(Task to carry out):
From the records, return each line that has the word "some" in it.

(Collected data):
——
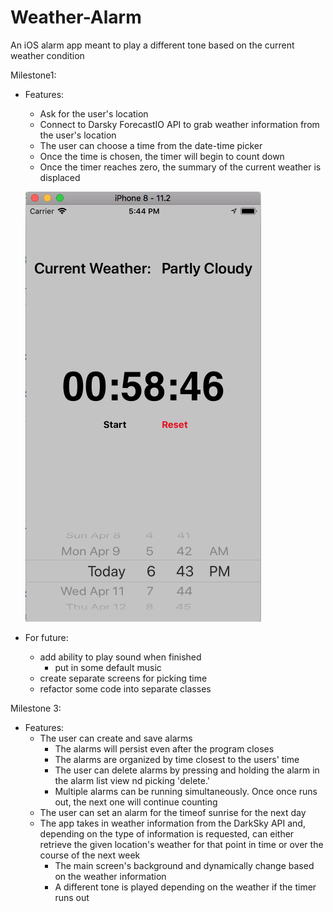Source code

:# Weather-Alarm
An iOS alarm app meant to play a different tone based on the current weather condition

Milestone1:
- Features:
  - Ask for the user's location
  - Connect to Darsky ForecastIO API to grab weather information from the user's location
  - The user can choose a time from the date-time picker
  - Once the time is chosen, the timer will begin to count down
  - Once the timer reaches zero, the summary of the current weather is displaced
  
  ![Milestone 1 screenshot](/Screens/Milestone-1.png?raw=true "Milestone 1 screenshot")
  
- For future:
  - add ability to play sound when finished
    - put in some default music
  - create separate screens for picking time
  - refactor some code into separate classes
  
  
Milestone 3:
- Features:
  - The user can create and save alarms
    - The alarms will persist even after the program closes
    - The alarms are organized by time closest to the users' time
    - The user can delete alarms by pressing and holding the alarm in the alarm list view nd picking 'delete.'
    - Multiple alarms can be running simultaneously. Once once runs out, the next one will continue counting
  - The user can set an alarm for the timeof sunrise for the next day
  - The app takes in weather information from the DarkSky API and, depending on the type of information is requested, can either retrieve the given location's weather for that point in time or over the course of the next week
    - The main screen's background and dynamically change based on the weather information
    - A different tone is played depending on the weather if the timer runs out
    
    
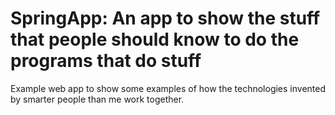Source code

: # SpringApp: An app to show the stuff that people should know to do the programs that do stuff

Example web app to show some examples of how the technologies invented by smarter people than me work together.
——
(Written response):
    - put in some default music
  - refactor some code into separate classes
Example web app to show some examples of how the technologies invented by smarter people than me work together.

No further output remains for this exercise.